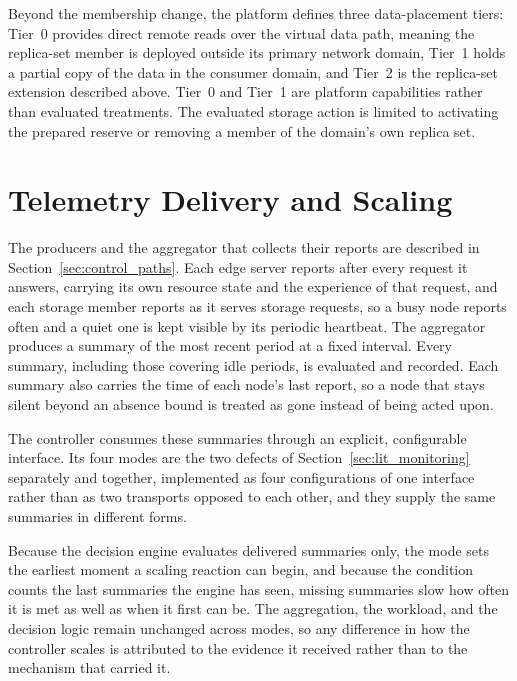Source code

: ﻿\documentclass[12pt,reqno,twoside]{amsbook}
\begin{document}
Beyond the membership change, the platform defines three data-placement
tiers: Tier~0 provides direct remote reads over the virtual data path, 
meaning the replica-set member is deployed outside its
primary network domain, Tier~1 holds a partial copy of the data in the consumer
domain, and Tier~2 is the replica-set extension described above. Tier~0 and
Tier~1 are platform capabilities rather than evaluated treatments. The
evaluated storage action is limited to activating the prepared
reserve or removing a member of the domain's own replica set.

\section{Telemetry Delivery and Scaling}\label{sec:monitoring_decision}
The producers and the aggregator that collects their reports are described
in Section~\ref{sec:control_paths}. Each edge server reports after every
request it answers, carrying its own resource state and the experience of
that request, and each storage member reports as it serves storage requests,
so a busy node reports often and a quiet one is kept visible by
its periodic heartbeat. The aggregator produces a summary of the most recent
period at a fixed interval. Every summary, including those covering idle
periods, is evaluated and recorded. Each summary
also carries the time of each node's last report,
so a node that stays silent beyond an absence bound is treated as gone
instead of being acted upon.

The controller consumes these summaries through an explicit, configurable
interface. Its four modes are the two defects of Section~\ref{sec:lit_monitoring}
separately and together, implemented as four configurations of one interface
rather than as two transports opposed to each other, and they supply the same
summaries in different forms.

Because the decision engine evaluates delivered summaries only, the mode sets
the earliest moment a scaling reaction can begin, and because the condition
counts the last summaries the engine has seen, missing summaries slow how
often it is met as well as when it first can be. The aggregation, the
workload, and the decision logic remain unchanged across modes, so any
difference in how the controller scales is attributed to the evidence it
received rather than to the mechanism that carried it.
\end{document}
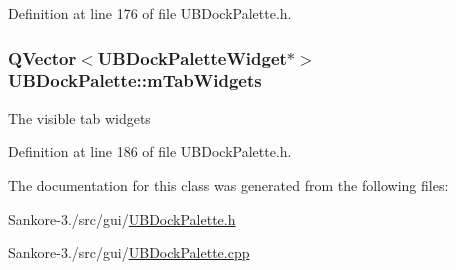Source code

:Definition at line 176 of file U\-B\-Dock\-Palette.\-h.

\hypertarget{class_u_b_dock_palette_a80ec644a3bc1740715ec00e4f26cab22}{
\subsubsection[{m\-Tab\-Widgets}]{\setlength{\rightskip}{0pt plus 5cm}Q\-Vector$<${\bf U\-B\-Dock\-Palette\-Widget}$\ast$$>$ U\-B\-Dock\-Palette\-::m\-Tab\-Widgets\hspace{0.3cm}{\ttfamily [protected]}}}\label{dc/d54/class_u_b_dock_palette_a80ec644a3bc1740715ec00e4f26cab22}
The visible tab widgets 

Definition at line 186 of file U\-B\-Dock\-Palette.\-h.



The documentation for this class was generated from the following files\-:\begin{DoxyCompactItemize}
\item 
Sankore-\/3./src/gui/\hyperlink{_u_b_dock_palette_8h}{U\-B\-Dock\-Palette.\-h}\item 
Sankore-\/3./src/gui/\hyperlink{_u_b_dock_palette_8cpp}{U\-B\-Dock\-Palette.\-cpp}\end{DoxyCompactItemize}
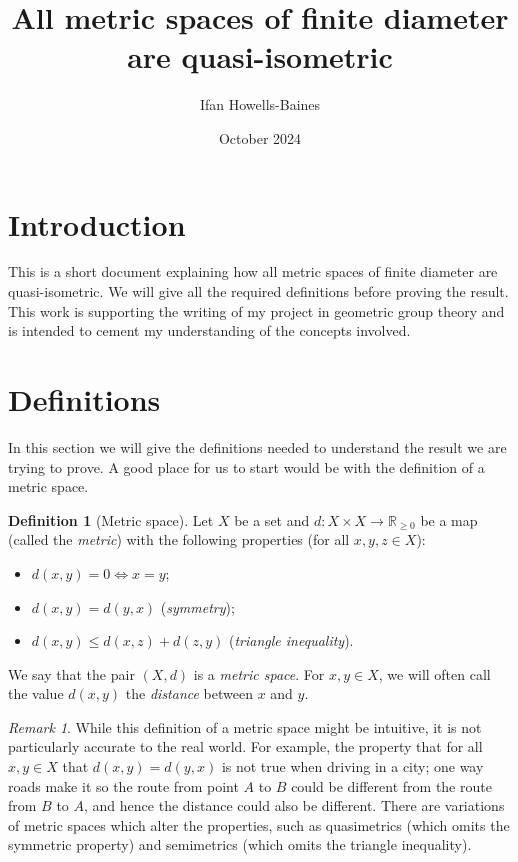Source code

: \documentclass[12pt]{article}
\title{All metric spaces of finite diameter are quasi-isometric}
\author{Ifan Howells-Baines}
\date{October 2024}
\theoremstyle{definition}
\newtheorem*{definition}{Definition}
\theoremstyle{theorem}
\theoremstyle{remark}
\newtheorem*{remark}{Remark}
\begin{document}
\maketitle

\section{Introduction}
\label{sec:intro}

This is a short document explaining how all metric spaces of finite diameter are quasi-isometric. We will give all the required definitions before proving the result. This work is supporting the writing of my project in geometric group theory and is intended to cement my understanding of the concepts involved.

\section{Definitions}
\label{sec:definitions}

In this section we will give the definitions needed to understand the result we are trying to prove. A good place for us to start would be with the definition of a metric space.

\begin{definition}[Metric space]
  Let $X$ be a set and $d:X\times X\to \mathbb{R}_{\geq 0}$ be a map (called the \textit{metric}) with the following properties (for all $x,y,z\in X$):
  \begin{itemize}
  \item $d(x,y)=0 \Leftrightarrow x=y$;
  \item $d(x,y)=d(y,x)$ (\textit{symmetry});
  \item $d(x,y)\leq d(x,z)+d(z,y)$ (\textit{triangle inequality}).
  \end{itemize}
  We say that the pair $(X,d)$ is a \textit{metric space}. For $x,y\in X$, we will often call the value $d(x,y)$ the \textit{distance} between $x$ and $y$.
\end{definition}

\begin{remark}
  While this definition of a metric space might be intuitive, it is not particularly accurate to the real world. For example, the property that for all $x,y\in X$ that $d(x,y)=d(y,x)$ is not true when driving in a city; one way roads make it so the route from point $A$ to $B$ could be different from the route from $B$ to $A$, and hence the distance could also be different. There are variations of metric spaces which alter the properties, such as quasimetrics (which omits the symmetric property) and semimetrics (which omits the triangle inequality).
\end{remark}
\end{document}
======
[EXERCISE INSTRUCTIONS] Leave the pictures out. Otherwise, output the listing above exactly.

[ANSWER FOR THIS EXERCISE]
Source code

: ﻿\documentclass[12pt,reqno,twoside]{amsbook}
\begin{document}
Beyond the membership change, the platform defines three data-placement
tiers: Tier~0 provides direct remote reads over the virtual data path, 
meaning the replica-set member is deployed outside its
primary network domain, Tier~1 holds a partial copy of the data in the consumer
domain, and Tier~2 is the replica-set extension described above. Tier~0 and
Tier~1 are platform capabilities rather than evaluated treatments. The
evaluated storage action is limited to activating the prepared
reserve or removing a member of the domain's own replica set.

\section{Telemetry Delivery and Scaling}\label{sec:monitoring_decision}
The producers and the aggregator that collects their reports are described
in Section~\ref{sec:control_paths}. Each edge server reports after every
request it answers, carrying its own resource state and the experience of
that request, and each storage member reports as it serves storage requests,
so a busy node reports often and a quiet one is kept visible by
its periodic heartbeat. The aggregator produces a summary of the most recent
period at a fixed interval. Every summary, including those covering idle
periods, is evaluated and recorded. Each summary
also carries the time of each node's last report,
so a node that stays silent beyond an absence bound is treated as gone
instead of being acted upon.

The controller consumes these summaries through an explicit, configurable
interface. Its four modes are the two defects of Section~\ref{sec:lit_monitoring}
separately and together, implemented as four configurations of one interface
rather than as two transports opposed to each other, and they supply the same
summaries in different forms.

Because the decision engine evaluates delivered summaries only, the mode sets
the earliest moment a scaling reaction can begin, and because the condition
counts the last summaries the engine has seen, missing summaries slow how
often it is met as well as when it first can be. The aggregation, the
workload, and the decision logic remain unchanged across modes, so any
difference in how the controller scales is attributed to the evidence it
received rather than to the mechanism that carried it.
\end{document}
Source code

:Definition at line 176 of file U\-B\-Dock\-Palette.\-h.

\hypertarget{class_u_b_dock_palette_a80ec644a3bc1740715ec00e4f26cab22}{
\subsubsection[{m\-Tab\-Widgets}]{\setlength{\rightskip}{0pt plus 5cm}Q\-Vector$<${\bf U\-B\-Dock\-Palette\-Widget}$\ast$$>$ U\-B\-Dock\-Palette\-::m\-Tab\-Widgets\hspace{0.3cm}{\ttfamily [protected]}}}\label{dc/d54/class_u_b_dock_palette_a80ec644a3bc1740715ec00e4f26cab22}
The visible tab widgets 

Definition at line 186 of file U\-B\-Dock\-Palette.\-h.



The documentation for this class was generated from the following files\-:\begin{DoxyCompactItemize}
\item 
Sankore-\/3./src/gui/\hyperlink{_u_b_dock_palette_8h}{U\-B\-Dock\-Palette.\-h}\item 
Sankore-\/3./src/gui/\hyperlink{_u_b_dock_palette_8cpp}{U\-B\-Dock\-Palette.\-cpp}\end{DoxyCompactItemize}
Source code

: \documentclass[12pt]{article}
\title{All metric spaces of finite diameter are quasi-isometric}
\author{Ifan Howells-Baines}
\date{October 2024}
\theoremstyle{definition}
\newtheorem*{definition}{Definition}
\theoremstyle{theorem}
\theoremstyle{remark}
\newtheorem*{remark}{Remark}
\begin{document}
\maketitle

\section{Introduction}
\label{sec:intro}

This is a short document explaining how all metric spaces of finite diameter are quasi-isometric. We will give all the required definitions before proving the result. This work is supporting the writing of my project in geometric group theory and is intended to cement my understanding of the concepts involved.

\section{Definitions}
\label{sec:definitions}

In this section we will give the definitions needed to understand the result we are trying to prove. A good place for us to start would be with the definition of a metric space.

\begin{definition}[Metric space]
  Let $X$ be a set and $d:X\times X\to \mathbb{R}_{\geq 0}$ be a map (called the \textit{metric}) with the following properties (for all $x,y,z\in X$):
  \begin{itemize}
  \item $d(x,y)=0 \Leftrightarrow x=y$;
  \item $d(x,y)=d(y,x)$ (\textit{symmetry});
  \item $d(x,y)\leq d(x,z)+d(z,y)$ (\textit{triangle inequality}).
  \end{itemize}
  We say that the pair $(X,d)$ is a \textit{metric space}. For $x,y\in X$, we will often call the value $d(x,y)$ the \textit{distance} between $x$ and $y$.
\end{definition}

\begin{remark}
  While this definition of a metric space might be intuitive, it is not particularly accurate to the real world. For example, the property that for all $x,y\in X$ that $d(x,y)=d(y,x)$ is not true when driving in a city; one way roads make it so the route from point $A$ to $B$ could be different from the route from $B$ to $A$, and hence the distance could also be different. There are variations of metric spaces which alter the properties, such as quasimetrics (which omits the symmetric property) and semimetrics (which omits the triangle inequality).
\end{remark}
\end{document}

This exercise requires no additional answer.